Materials provided Start Marker

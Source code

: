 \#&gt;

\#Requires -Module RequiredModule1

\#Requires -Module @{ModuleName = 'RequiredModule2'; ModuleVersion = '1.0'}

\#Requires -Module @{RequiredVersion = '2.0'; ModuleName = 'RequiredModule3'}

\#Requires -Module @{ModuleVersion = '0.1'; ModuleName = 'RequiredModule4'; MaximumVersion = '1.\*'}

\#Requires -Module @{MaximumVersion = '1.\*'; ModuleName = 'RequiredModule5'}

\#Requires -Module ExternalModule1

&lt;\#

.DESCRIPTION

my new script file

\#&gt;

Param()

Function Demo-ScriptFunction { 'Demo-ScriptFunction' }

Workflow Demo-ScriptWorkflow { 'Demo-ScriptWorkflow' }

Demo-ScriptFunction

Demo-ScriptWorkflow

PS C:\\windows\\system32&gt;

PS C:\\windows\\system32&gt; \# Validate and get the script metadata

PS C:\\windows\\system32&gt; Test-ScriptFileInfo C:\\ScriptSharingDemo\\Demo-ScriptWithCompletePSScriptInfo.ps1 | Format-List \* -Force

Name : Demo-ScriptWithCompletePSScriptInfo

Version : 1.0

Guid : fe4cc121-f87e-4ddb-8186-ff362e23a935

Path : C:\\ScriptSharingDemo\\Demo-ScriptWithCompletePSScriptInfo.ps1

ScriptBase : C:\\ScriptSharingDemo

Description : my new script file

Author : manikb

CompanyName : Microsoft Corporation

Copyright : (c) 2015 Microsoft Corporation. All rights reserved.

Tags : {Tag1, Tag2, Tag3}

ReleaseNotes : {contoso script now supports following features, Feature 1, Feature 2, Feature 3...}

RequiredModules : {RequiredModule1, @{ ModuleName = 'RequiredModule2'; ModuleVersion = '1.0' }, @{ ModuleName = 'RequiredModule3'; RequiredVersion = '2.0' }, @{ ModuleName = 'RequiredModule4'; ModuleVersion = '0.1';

Materials provided End Marker

## Task details
The data above should be copied exactly, with no line omitted.

## Exercise output
Source code

: \#&gt;

\#Requires -Module RequiredModule1

\#Requires -Module @{ModuleName = 'RequiredModule2'; ModuleVersion = '1.0'}

\#Requires -Module @{RequiredVersion = '2.0'; ModuleName = 'RequiredModule3'}

\#Requires -Module @{ModuleVersion = '0.1'; ModuleName = 'RequiredModule4'; MaximumVersion = '1.\*'}

\#Requires -Module @{MaximumVersion = '1.\*'; ModuleName = 'RequiredModule5'}

\#Requires -Module ExternalModule1

&lt;\#

.DESCRIPTION

my new script file

\#&gt;

Param()

Function Demo-ScriptFunction { 'Demo-ScriptFunction' }

Workflow Demo-ScriptWorkflow { 'Demo-ScriptWorkflow' }

Demo-ScriptFunction

Demo-ScriptWorkflow

PS C:\\windows\\system32&gt;

PS C:\\windows\\system32&gt; \# Validate and get the script metadata

PS C:\\windows\\system32&gt; Test-ScriptFileInfo C:\\ScriptSharingDemo\\Demo-ScriptWithCompletePSScriptInfo.ps1 | Format-List \* -Force

Name : Demo-ScriptWithCompletePSScriptInfo

Version : 1.0

Guid : fe4cc121-f87e-4ddb-8186-ff362e23a935

Path : C:\\ScriptSharingDemo\\Demo-ScriptWithCompletePSScriptInfo.ps1

ScriptBase : C:\\ScriptSharingDemo

Description : my new script file

Author : manikb

CompanyName : Microsoft Corporation

Copyright : (c) 2015 Microsoft Corporation. All rights reserved.

Tags : {Tag1, Tag2, Tag3}

ReleaseNotes : {contoso script now supports following features, Feature 1, Feature 2, Feature 3...}

RequiredModules : {RequiredModule1, @{ ModuleName = 'RequiredModule2'; ModuleVersion = '1.0' }, @{ ModuleName = 'RequiredModule3'; RequiredVersion = '2.0' }, @{ ModuleName = 'RequiredModule4'; ModuleVersion = '0.1';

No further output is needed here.